Communiqué de la FEAJD

En dépit de tentatives récurrentes de désinformation, la Turquie n’est candidate à l’Union européenne ni depuis 1963 depuis l’accord d’association, ni depuis 1967 – en vertu d’une hypothétique déclaration du Général de Gaule, par ailleurs hors contexte – mais bien depuis décembre 1999, lorsque le statut de pays candidat lui fut accordé par le Conseil européen.

Ce court document entend retracer ces 10 ans de candidature dont il faut bien faire le bilan – celui de l’échec – afin d’en tirer la seule conclusion possible, celle de l’arrêt souhaitable de ce simulacre coûteux et criminel par les vaines espérances qu’il a suscitées.

ETAPES INSTITUTIONNELLES ET PRINCIPAUX EVENEMENTS POLITIQUES


- Juin 1987 : Résolution historique du Parlement européen sur « une solution politique à la question arménienne ». Le paragraphe 4 de cette résolution qui fait du Parlement européen la première institution internationale à reconnaître le génocide des Arméniens « estime que le refus de l’actuel gouvernement turc de reconnaître le génocide commis autrefois contre le peuple arménien par le gouvernement « jeunes Turcs », sa réticence à appliquer les normes du droit international dans ses différends avec la Grèce, le maintien des troupes turques d’occupation à Chypre ainsi que la négation du fait kurde, constituent, avec l’absence d’une véritable démocratie parlementaire et le non-respect des libertés individuelles et collectives, notamment religieuses, dans ce pays, des obstacles incontournables à l’examen d’une éventuelle adhésion de la Turquie à la Communauté. »

- Décembre 1989 : Avis négatif de la Commission européenne sur l’ouverture de négociations avec la Turquie

- Décembre 1999 : le Conseil européen réuni à Helsinki accorde le statut de pays candidat à la Turquie. Selon le Conseil, la Turquie est alors un pays candidat, qui a vocation à rejoindre l’Union sur la base des mêmes critères que ceux qui s’appliquent aux autres pays candidats, c’est-à-dire sur la base des Critères de Copenhague. Depuis lors, chaque année, la Commission européenne publie son « rapport régulier » sur les « progrès » de la Turquie sur la voie de l’adhésion.
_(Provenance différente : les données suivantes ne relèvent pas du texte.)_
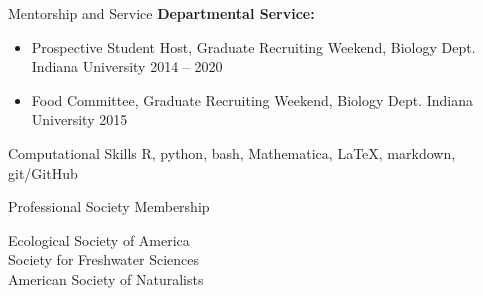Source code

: \documentclass{resume} %
\begin{document}
\begin{rSection}{Mentorship and Service}
{\bf Departmental Service:}
\begin{itemize}
  \item Prospective Student Host, Graduate Recruiting Weekend, Biology Dept. Indiana University \hfill 2014 -- 2020
  \item Food Committee, Graduate Recruiting Weekend, Biology Dept. Indiana University \hfill 2015 
\end{itemize}


\end{rSection}
\bigskip

\begin{rSection}{Computational Skills}
R, python, bash, Mathematica, \LaTeX, markdown, git/GitHub 

\end{rSection}

\bigskip

\begin{rSection}{Professional Society Membership}

Ecological Society of America\\
Society for Freshwater Sciences\\
American Society of Naturalists\\ 

\end{rSection}

% 
% 
% 
% 
\end{document}
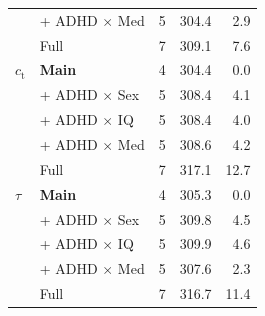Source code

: \begin{longtable}{l l c r r}
         & + ADHD $\times$ Med & 5 & 304.4 & 2.9 \\
         & Full & 7 & 309.1 & 7.6 \\
        \midrule
        $c_{\text{t}}$ & \textbf{Main} & 4 & 304.4 & 0.0 \\
         & + ADHD $\times$ Sex & 5 & 308.4 & 4.1 \\
         & + ADHD $\times$ IQ & 5 & 308.4 & 4.0 \\
         & + ADHD $\times$ Med & 5 & 308.6 & 4.2 \\
         & Full & 7 & 317.1 & 12.7 \\
        \midrule
        $\tau$ & \textbf{Main} & 4 & 305.3 & 0.0 \\
         & + ADHD $\times$ Sex & 5 & 309.8 & 4.5 \\
         & + ADHD $\times$ IQ & 5 & 309.9 & 4.6 \\
         & + ADHD $\times$ Med & 5 & 307.6 & 2.3 \\
         & Full & 7 & 316.7 & 11.4 \\
    \end{longtable}
\endgroup
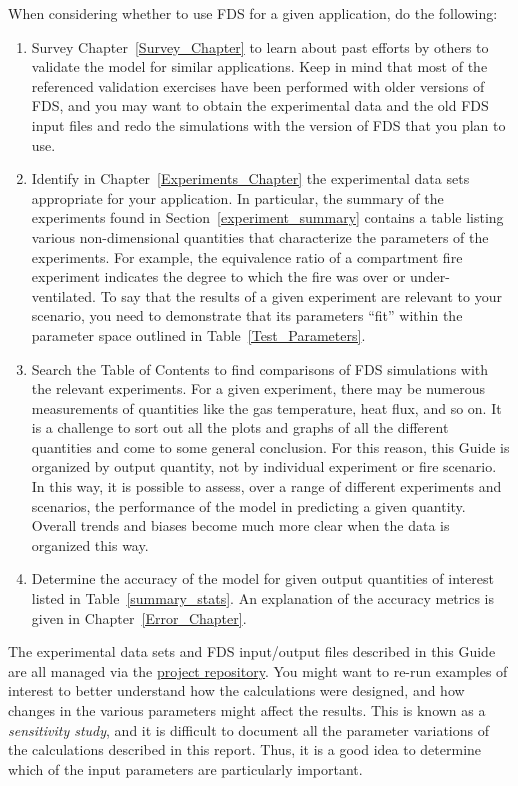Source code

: When considering whether to use FDS for a given application, do the following:
\begin{enumerate}
\item Survey Chapter~\ref{Survey_Chapter} to learn about past efforts by others to validate the model for similar applications. Keep in mind that most of the referenced validation exercises have been performed with older versions of FDS, and you may want to obtain the experimental data and the old FDS input files and redo the simulations with the version of FDS that you plan to use.
\item Identify in Chapter~\ref{Experiments_Chapter} the experimental data sets appropriate for your application. In particular, the summary of the experiments found in Section~\ref{experiment_summary} contains a table listing various non-dimensional quantities that characterize the parameters of the experiments. For example, the equivalence ratio of a compartment fire experiment indicates the degree to which the fire was over or under-ventilated. To say that the results of a given experiment are relevant to your scenario, you need to demonstrate that its parameters ``fit'' within the parameter space outlined in Table~\ref{Test_Parameters}.
\item Search the Table of Contents to find comparisons of FDS simulations with the relevant experiments. For a given experiment, there may be numerous measurements of quantities like the gas temperature, heat flux, and so on. It is a challenge to sort out all the plots and graphs of all the different quantities and come to some general conclusion. For this reason, this Guide is organized by output quantity, not by individual experiment or fire scenario. In this way, it is possible to assess, over a range of different experiments and scenarios, the performance of the model in predicting a given quantity. Overall trends and biases become much more clear when the data is organized this way.
\item Determine the accuracy of the model for given output quantities of interest listed in Table~\ref{summary_stats}. An explanation of the accuracy metrics is given in Chapter~\ref{Error_Chapter}.
\end{enumerate}
The experimental data sets and FDS input/output files described in this Guide are all managed via the \href{https://github.com/firemodels/fds}{project repository}. You might want to re-run examples of interest to better understand how the calculations were designed, and how changes in the various parameters might affect the results. This is known as a {\em sensitivity study}, and it is difficult to document all the parameter variations of the calculations described in this report. Thus, it is a good idea to determine which of the input parameters are particularly important.
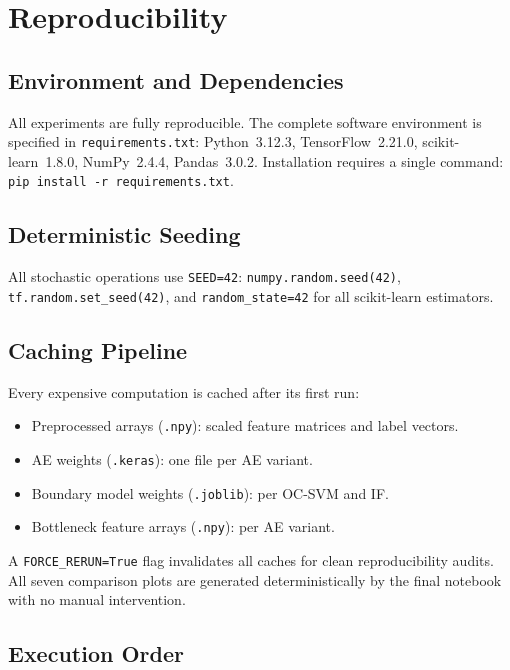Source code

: \documentclass[10pt,journal,compsoc]{IEEEtran}
\begin{document}
\section{Reproducibility}
\label{sec:repro}

\subsection{Environment and Dependencies}

All experiments are fully reproducible.  The complete software
environment is specified in \texttt{requirements.txt}:
Python~3.12.3, TensorFlow~2.21.0, scikit-learn~1.8.0, NumPy~2.4.4,
Pandas~3.0.2.  Installation requires a single command:
\texttt{pip install -r requirements.txt}.

\subsection{Deterministic Seeding}

All stochastic operations use \texttt{SEED=42}:
\texttt{numpy.random.seed(42)}, \texttt{tf.random.set\_seed(42)},
and \texttt{random\_state=42} for all scikit-learn estimators.

\subsection{Caching Pipeline}

Every expensive computation is cached after its first run:
\begin{itemize}[leftmargin=*,noitemsep]
  \item Preprocessed arrays (\texttt{.npy}): scaled feature matrices
        and label vectors.
  \item AE weights (\texttt{.keras}): one file per AE variant.
  \item Boundary model weights (\texttt{.joblib}): per OC-SVM and IF.
  \item Bottleneck feature arrays (\texttt{.npy}): per AE variant.
\end{itemize}
A \texttt{FORCE\_RERUN=True} flag invalidates all caches for clean
reproducibility audits.  All seven comparison plots are generated
deterministically by the final notebook with no manual intervention.

\subsection{Execution Order}
\end{document}
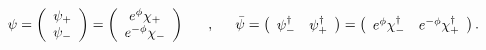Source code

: \begin{equation}
\psi=\left( \begin{array}{c}
\psi_+          \\ \psi_-
\end{array}\right)=\left( \begin{array}{c}
e^\phi \chi_+          \\ e^{-\phi}\chi_-
\end{array}\right)\makebox[.5in]{,} \bar{\psi}=\left( \begin{array}{cc}
\psi_-^{\dagger} & \psi_+^{\dagger} \end{array}\right)=\left( \begin{array}{cc}
e^{\phi}\chi_-^{\dagger} & e^{-\phi}\chi_+^{\dagger} \end{array}\right).
\end{equation}

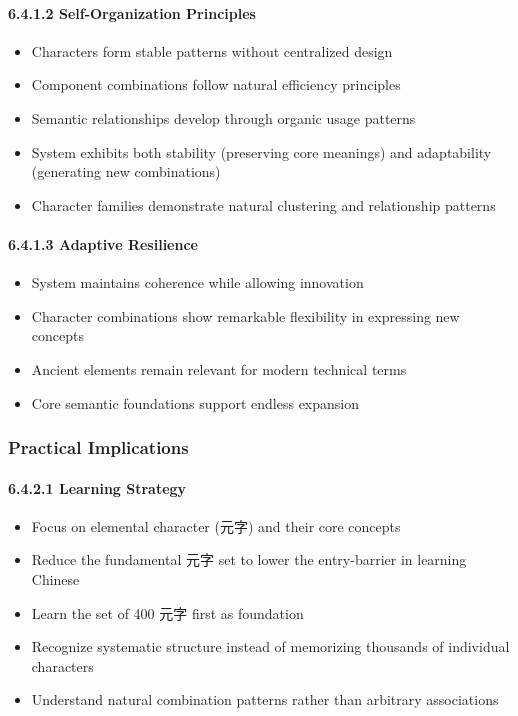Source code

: \documentclass[11pt,letterpaper]{article}
\begin{document}
\paragraph{6.4.1.2 Self-Organization
Principles}\label{self-organization-principles}

\begin{itemize}
\tightlist
\item
  Characters form stable patterns without centralized design
\item
  Component combinations follow natural efficiency principles
\item
  Semantic relationships develop through organic usage patterns
\item
  System exhibits both stability (preserving core meanings) and
  adaptability (generating new combinations)
\item
  Character families demonstrate natural clustering and relationship
  patterns
\end{itemize}

\paragraph{6.4.1.3 Adaptive Resilience}\label{adaptive-resilience}

\begin{itemize}
\tightlist
\item
  System maintains coherence while allowing innovation
\item
  Character combinations show remarkable flexibility in expressing new
  concepts
\item
  Ancient elements remain relevant for modern technical terms
\item
  Core semantic foundations support endless expansion
\end{itemize}

\subsubsection{Practical Implications}\label{practical-implications}

\paragraph{6.4.2.1 Learning Strategy}\label{learning-strategy}

\begin{itemize}
\tightlist
\item
  Focus on elemental character (元字) and their core concepts
\item
  Reduce the fundamental 元字 set to lower the entry-barrier in learning
  Chinese
\item
  Learn the set of 400 元字 first as foundation
\item
  Recognize systematic structure instead of memorizing thousands of
  individual characters
\item
  Understand natural combination patterns rather than arbitrary
  associations
\end{itemize}
\end{document}
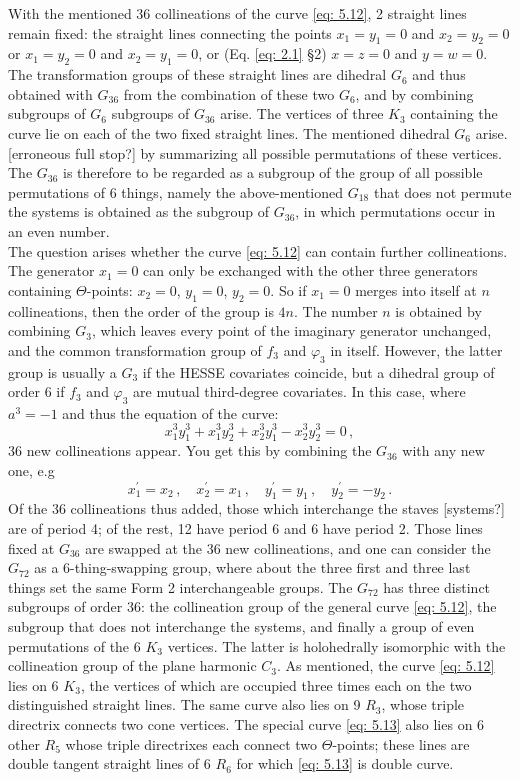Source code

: \documentclass[leqno]{article}
\begin{document}
With the mentioned 36 collineations of the curve \eqref{eq: 5.12}, 2 straight lines remain fixed: the straight lines connecting the points $x_1 = y_1 = 0$ and $x_2 = y_2 = 0$ or $x_1 = y_2 = 0$ and $x_2 = y_1 = 0$, or (Eq. \eqref{eq: 2.1} \S 2) $x=z=0$ and $y=w=0$. The transformation groups of these straight lines are dihedral $G_6$ and thus obtained with $G_{36}$ from the combination of these two $G_6$, and by combining subgroups of $G_6$ subgroups of $G_{36}$ arise. The vertices of three $K_3$ containing the curve lie on each of the two fixed straight lines. The mentioned dihedral $G_6$ arise. [erroneous full stop?] by summarizing all possible permutations of these vertices. The $G_{36}$ is therefore to be regarded as a subgroup of the group of all possible permutations of 6 things, namely the above-mentioned $G_{18}$ that does not permute the systems is obtained as the subgroup of $G_{36}$, in which permutations occur in an even number. \\
The question arises whether the curve \eqref{eq: 5.12} can contain further collineations. The generator $x_1=0$ can only be exchanged with the other three generators containing $\Theta$-points: $x_2=0$, $y_1=0$, $y_2=0$. So if $x_1=0$ merges into itself at $n$ collineations, then the order of the group is $4n$. The number $n$ is obtained by combining $G_3$, which leaves every point of the imaginary generator unchanged, and the common transformation group of $f_3$ and $\varphi_3$ in itself. However, the latter group is usually a $G_3$ if the HESSE covariates coincide, but a dihedral group of order 6 if $f_3$ and $\varphi_3$ are mutual third-degree covariates. In this case, where $a^3=-1$ and thus the equation of the curve: 
\begin{equation}\label{eq: 5.13}
x_1^3 y_1^3 + x_1^3 y_2^3 + x_2^3 y_1^3 - x_2^3 y_2^3 = 0 \, , \tag{13}
\end{equation} 36 new collineations appear. You get this by combining the $G_{36}$ with any new one, e.g
\[
x_1^\prime = x_2 \, , \quad x_2^\prime = x_1 \, , \quad y_1^\prime = y_1 \, , \quad y_2^\prime = - y_2 \, . 
\]
Of the 36 collineations thus added, those which interchange the staves [systems?] are of period 4; of the rest, 12 have period 6 and 6 have period 2. Those lines fixed at $G_{36}$ are swapped at the 36 new collineations, and one can consider the $G_{72}$ as a 6-thing-swapping group, where about the three first and three last things set the same Form 2 interchangeable groups. The $G_{72}$ has three distinct subgroups of order 36: the collineation group of the general curve \eqref{eq: 5.12}, the subgroup that does not interchange the systems, and finally a group of even permutations of the 6 $K_3$ vertices. The latter is holohedrally isomorphic with the collineation group of the plane harmonic $C_3$. As mentioned, the curve \eqref{eq: 5.12} lies on 6 $K_3$, the vertices of which are occupied three times each on the two distinguished straight lines. The same curve also lies on 9 $R_3$, whose triple directrix connects two cone vertices. The special curve \eqref{eq: 5.13} also lies on 6 other $R_5$ whose triple directrixes each connect two $\Theta$-points; these lines are double tangent straight lines of 6 $R_6$ for which \eqref{eq: 5.13} is double curve. \\
\end{document}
Ce rapport régulier fait annuellement l’objet d’une appréciation politique par le Parlement européen à travers le vote d’une résolution.

- Novembre 2002 : Arrivée au pouvoir des islamistes de l’AKP qui démarrent un programme volontariste de réformes en vue de l’adhésion

- Décembre 2004 : le Conseil européen réuni à Bruxelles, estimant que la Turquie « remplit suffisamment les critères de Copenhague » donne son accord pour le début des négociations le 3 octobre 2005. Ces négociations se matérialisent par la mise en place d’un processus de suivi (« screening ») assortie de l’ouverture et de la fermeture de chapitre de l’Acquis communautaire.

- Octobre 2005 : début des négociations d’adhésion. Le Parlement européen vote une résolution à cette occasion dans laquelle il « réitère son appel à la Turquie de reconnaître le génocide des Arméniens » et dans laquelle il « considère cette reconnaissance comme une pré-condition à l’adhésion ».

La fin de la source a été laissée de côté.